- **Directions**
Include in the reply only the lines from the start of the data below through the line containing "- https://www.scaledagileframework.com/pi-objectives/", reproduced exactly and with no pictures.

*** Opening of The records ***

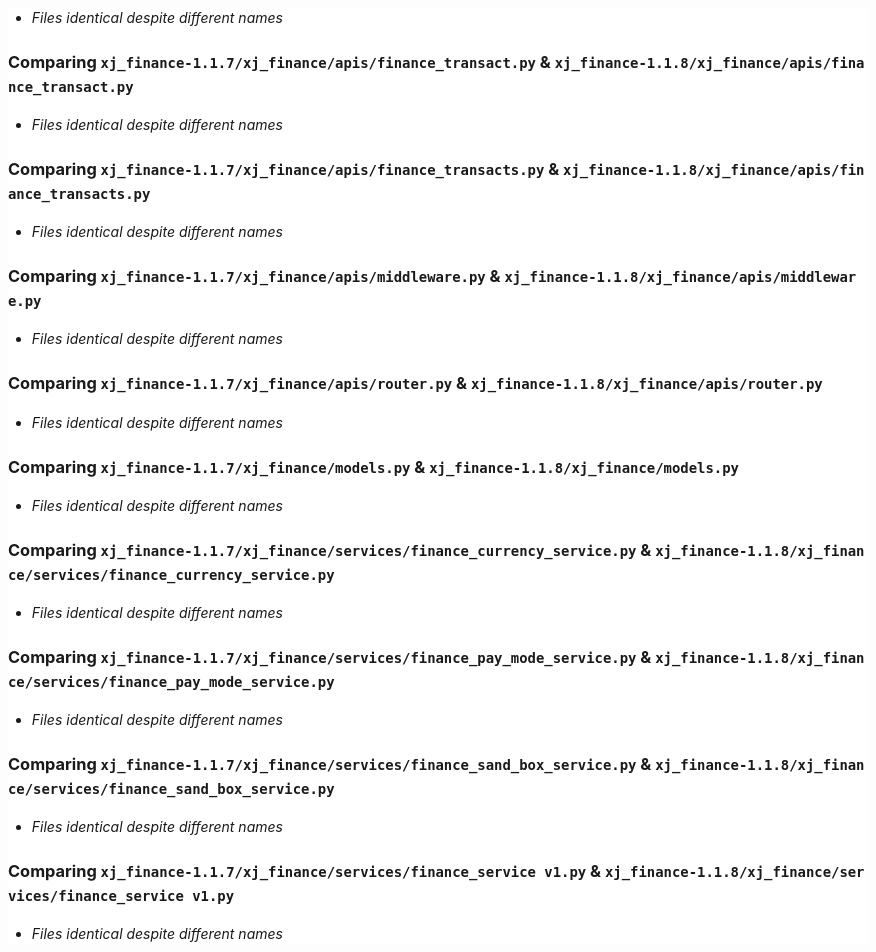  * *Files identical despite different names*

### Comparing `xj_finance-1.1.7/xj_finance/apis/finance_transact.py` & `xj_finance-1.1.8/xj_finance/apis/finance_transact.py`

 * *Files identical despite different names*

### Comparing `xj_finance-1.1.7/xj_finance/apis/finance_transacts.py` & `xj_finance-1.1.8/xj_finance/apis/finance_transacts.py`

 * *Files identical despite different names*

### Comparing `xj_finance-1.1.7/xj_finance/apis/middleware.py` & `xj_finance-1.1.8/xj_finance/apis/middleware.py`

 * *Files identical despite different names*

### Comparing `xj_finance-1.1.7/xj_finance/apis/router.py` & `xj_finance-1.1.8/xj_finance/apis/router.py`

 * *Files identical despite different names*

### Comparing `xj_finance-1.1.7/xj_finance/models.py` & `xj_finance-1.1.8/xj_finance/models.py`

 * *Files identical despite different names*

### Comparing `xj_finance-1.1.7/xj_finance/services/finance_currency_service.py` & `xj_finance-1.1.8/xj_finance/services/finance_currency_service.py`

 * *Files identical despite different names*

### Comparing `xj_finance-1.1.7/xj_finance/services/finance_pay_mode_service.py` & `xj_finance-1.1.8/xj_finance/services/finance_pay_mode_service.py`

 * *Files identical despite different names*

### Comparing `xj_finance-1.1.7/xj_finance/services/finance_sand_box_service.py` & `xj_finance-1.1.8/xj_finance/services/finance_sand_box_service.py`

 * *Files identical despite different names*

### Comparing `xj_finance-1.1.7/xj_finance/services/finance_service v1.py` & `xj_finance-1.1.8/xj_finance/services/finance_service v1.py`

 * *Files identical despite different names*
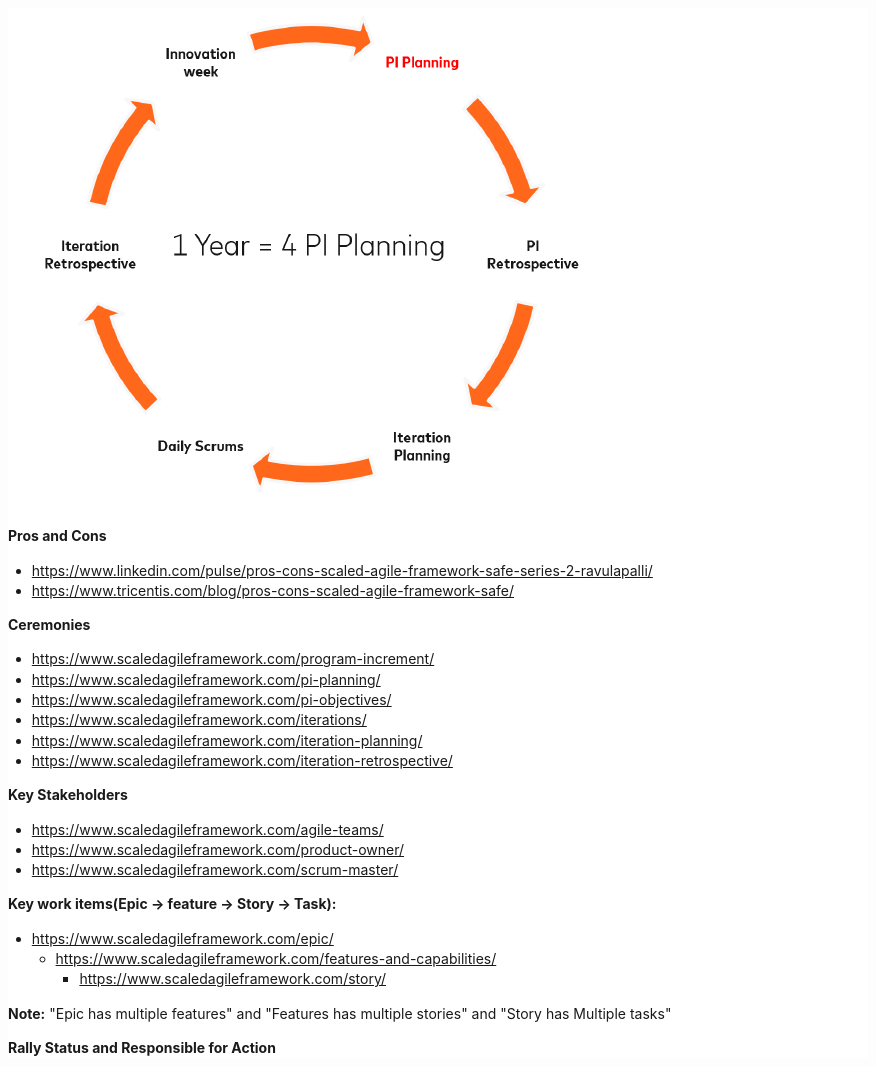 ![Ceremonies](https://github.com/girirajvyas/101-series/blob/master/resources/images/sdlc/SAFe_Ceremonies.PNG "SAFe ceremonies")

**Pros and Cons**  
 - https://www.linkedin.com/pulse/pros-cons-scaled-agile-framework-safe-series-2-ravulapalli/
 - https://www.tricentis.com/blog/pros-cons-scaled-agile-framework-safe/

**Ceremonies**  
 - https://www.scaledagileframework.com/program-increment/
 - https://www.scaledagileframework.com/pi-planning/
 - https://www.scaledagileframework.com/pi-objectives/
 - https://www.scaledagileframework.com/iterations/
 - https://www.scaledagileframework.com/iteration-planning/
 - https://www.scaledagileframework.com/iteration-retrospective/

**Key Stakeholders**  
 - https://www.scaledagileframework.com/agile-teams/
 - https://www.scaledagileframework.com/product-owner/
 - https://www.scaledagileframework.com/scrum-master/

**Key work items(Epic -> feature -> Story -> Task):**  
 - https://www.scaledagileframework.com/epic/
   - https://www.scaledagileframework.com/features-and-capabilities/
     - https://www.scaledagileframework.com/story/

**Note:**  "Epic has multiple features" and "Features has multiple stories" and "Story has Multiple tasks"

**Rally Status and Responsible for Action**  
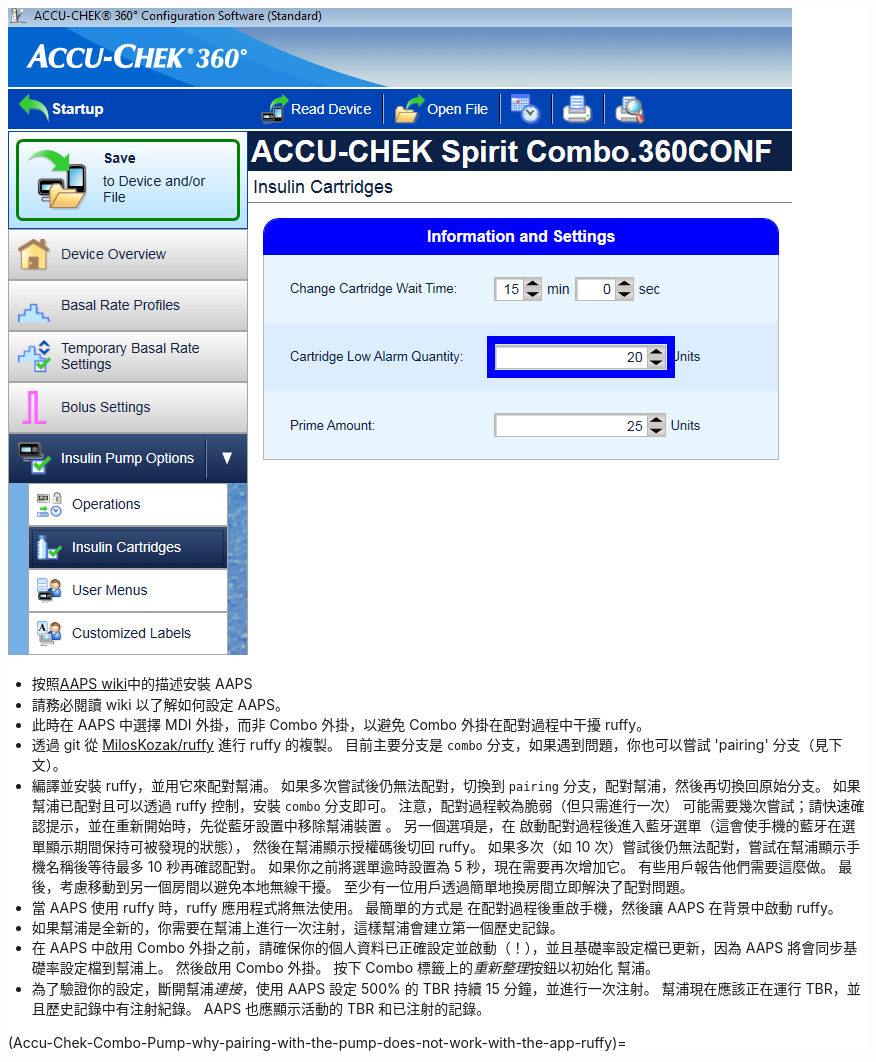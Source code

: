 ![胰島素匣設定的截圖](../images/combo/combo-insulin-settings.png)

- 按照[AAPS wiki](https://androidaps.readthedocs.io/)中的描述安裝 AAPS
- 請務必閱讀 wiki 以了解如何設定 AAPS。
- 此時在 AAPS 中選擇 MDI 外掛，而非 Combo 外掛，以避免 Combo 外掛在配對過程中干擾 ruffy。
- 透過 git 從 [MilosKozak/ruffy](https://github.com/MilosKozak/ruffy) 進行 ruffy 的複製。 目前主要分支是 `combo` 分支，如果遇到問題，你也可以嘗試 'pairing' 分支（見下文）。
- 編譯並安裝 ruffy，並用它來配對幫浦。 如果多次嘗試後仍無法配對，切換到 `pairing` 分支，配對幫浦，然後再切換回原始分支。 如果幫浦已配對且可以透過 ruffy 控制，安裝 `combo` 分支即可。 注意，配對過程較為脆弱（但只需進行一次） 可能需要幾次嘗試；請快速確認提示，並在重新開始時，先從藍牙設置中移除幫浦裝置 。 另一個選項是，在 啟動配對過程後進入藍牙選單（這會使手機的藍牙在選單顯示期間保持可被發現的狀態）， 然後在幫浦顯示授權碼後切回 ruffy。 如果多次（如 10 次）嘗試後仍無法配對，嘗試在幫浦顯示手機名稱後等待最多 10 秒再確認配對。 如果你之前將選單逾時設置為 5 秒，現在需要再次增加它。 有些用戶報告他們需要這麼做。 最後，考慮移動到另一個房間以避免本地無線干擾。 至少有一位用戶透過簡單地換房間立即解決了配對問題。
- 當 AAPS 使用 ruffy 時，ruffy 應用程式將無法使用。 最簡單的方式是 在配對過程後重啟手機，然後讓 AAPS 在背景中啟動 ruffy。
- 如果幫浦是全新的，你需要在幫浦上進行一次注射，這樣幫浦會建立第一個歷史記錄。
- 在 AAPS 中啟用 Combo 外掛之前，請確保你的個人資料已正確設定並啟動（！），並且基礎率設定檔已更新，因為 AAPS 將會同步基礎率設定檔到幫浦上。 然後啟用 Combo 外掛。 按下 Combo 標籤上的*重新整理*按鈕以初始化 幫浦。
- 為了驗證你的設定，斷開幫浦*連接*，使用 AAPS 設定 500% 的 TBR 持續 15 分鐘，並進行一次注射。 幫浦現在應該正在運行 TBR，並且歷史記錄中有注射紀錄。 AAPS 也應顯示活動的 TBR 和已注射的記錄。

(Accu-Chek-Combo-Pump-why-pairing-with-the-pump-does-not-work-with-the-app-ruffy)=
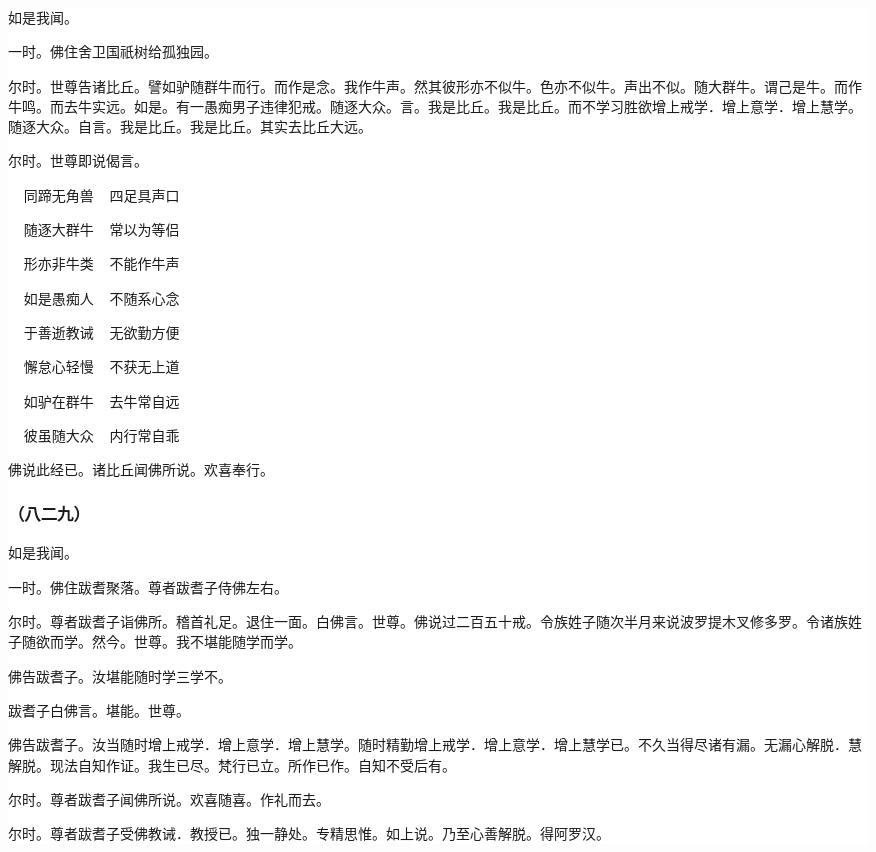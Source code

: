 如是我闻。

一时。佛住舍卫国祇树给孤独园。

尔时。世尊告诸比丘。譬如驴随群牛而行。而作是念。我作牛声。然其彼形亦不似牛。色亦不似牛。声出不似。随大群牛。谓己是牛。而作牛鸣。而去牛实远。如是。有一愚痴男子违律犯戒。随逐大众。言。我是比丘。我是比丘。而不学习胜欲增上戒学．增上意学．增上慧学。随逐大众。自言。我是比丘。我是比丘。其实去比丘大远。

尔时。世尊即说偈言。

&nbsp;&nbsp;&nbsp;&nbsp;同蹄无角兽&nbsp;&nbsp;&nbsp;&nbsp;四足具声口

&nbsp;&nbsp;&nbsp;&nbsp;随逐大群牛&nbsp;&nbsp;&nbsp;&nbsp;常以为等侣

&nbsp;&nbsp;&nbsp;&nbsp;形亦非牛类&nbsp;&nbsp;&nbsp;&nbsp;不能作牛声

&nbsp;&nbsp;&nbsp;&nbsp;如是愚痴人&nbsp;&nbsp;&nbsp;&nbsp;不随系心念

&nbsp;&nbsp;&nbsp;&nbsp;于善逝教诫&nbsp;&nbsp;&nbsp;&nbsp;无欲勤方便

&nbsp;&nbsp;&nbsp;&nbsp;懈怠心轻慢&nbsp;&nbsp;&nbsp;&nbsp;不获无上道

&nbsp;&nbsp;&nbsp;&nbsp;如驴在群牛&nbsp;&nbsp;&nbsp;&nbsp;去牛常自远

&nbsp;&nbsp;&nbsp;&nbsp;彼虽随大众&nbsp;&nbsp;&nbsp;&nbsp;内行常自乖

佛说此经已。诸比丘闻佛所说。欢喜奉行。

### （八二九）

如是我闻。

一时。佛住跋耆聚落。尊者跋耆子侍佛左右。

尔时。尊者跋耆子诣佛所。稽首礼足。退住一面。白佛言。世尊。佛说过二百五十戒。令族姓子随次半月来说波罗提木叉修多罗。令诸族姓子随欲而学。然今。世尊。我不堪能随学而学。

佛告跋耆子。汝堪能随时学三学不。

跋耆子白佛言。堪能。世尊。

佛告跋耆子。汝当随时增上戒学．增上意学．增上慧学。随时精勤增上戒学．增上意学．增上慧学已。不久当得尽诸有漏。无漏心解脱．慧解脱。现法自知作证。我生已尽。梵行已立。所作已作。自知不受后有。

尔时。尊者跋耆子闻佛所说。欢喜随喜。作礼而去。

尔时。尊者跋耆子受佛教诫．教授已。独一静处。专精思惟。如上说。乃至心善解脱。得阿罗汉。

*** Close of The records ***

- **Result for this task**
  * *Files identical despite different names*

### Comparing `xj_finance-1.1.7/xj_finance/apis/finance_transact.py` & `xj_finance-1.1.8/xj_finance/apis/finance_transact.py`

 * *Files identical despite different names*

### Comparing `xj_finance-1.1.7/xj_finance/apis/finance_transacts.py` & `xj_finance-1.1.8/xj_finance/apis/finance_transacts.py`

 * *Files identical despite different names*

### Comparing `xj_finance-1.1.7/xj_finance/apis/middleware.py` & `xj_finance-1.1.8/xj_finance/apis/middleware.py`

 * *Files identical despite different names*

### Comparing `xj_finance-1.1.7/xj_finance/apis/router.py` & `xj_finance-1.1.8/xj_finance/apis/router.py`

 * *Files identical despite different names*

### Comparing `xj_finance-1.1.7/xj_finance/models.py` & `xj_finance-1.1.8/xj_finance/models.py`

 * *Files identical despite different names*

### Comparing `xj_finance-1.1.7/xj_finance/services/finance_currency_service.py` & `xj_finance-1.1.8/xj_finance/services/finance_currency_service.py`

 * *Files identical despite different names*

### Comparing `xj_finance-1.1.7/xj_finance/services/finance_pay_mode_service.py` & `xj_finance-1.1.8/xj_finance/services/finance_pay_mode_service.py`

 * *Files identical despite different names*

### Comparing `xj_finance-1.1.7/xj_finance/services/finance_sand_box_service.py` & `xj_finance-1.1.8/xj_finance/services/finance_sand_box_service.py`

 * *Files identical despite different names*

### Comparing `xj_finance-1.1.7/xj_finance/services/finance_service v1.py` & `xj_finance-1.1.8/xj_finance/services/finance_service v1.py`

 * *Files identical despite different names*
 ![Ceremonies](https://github.com/girirajvyas/101-series/blob/master/resources/images/sdlc/SAFe_Ceremonies.PNG "SAFe ceremonies")

**Pros and Cons**  
 - https://www.linkedin.com/pulse/pros-cons-scaled-agile-framework-safe-series-2-ravulapalli/
 - https://www.tricentis.com/blog/pros-cons-scaled-agile-framework-safe/

**Ceremonies**  
 - https://www.scaledagileframework.com/program-increment/
 - https://www.scaledagileframework.com/pi-planning/
 - https://www.scaledagileframework.com/pi-objectives/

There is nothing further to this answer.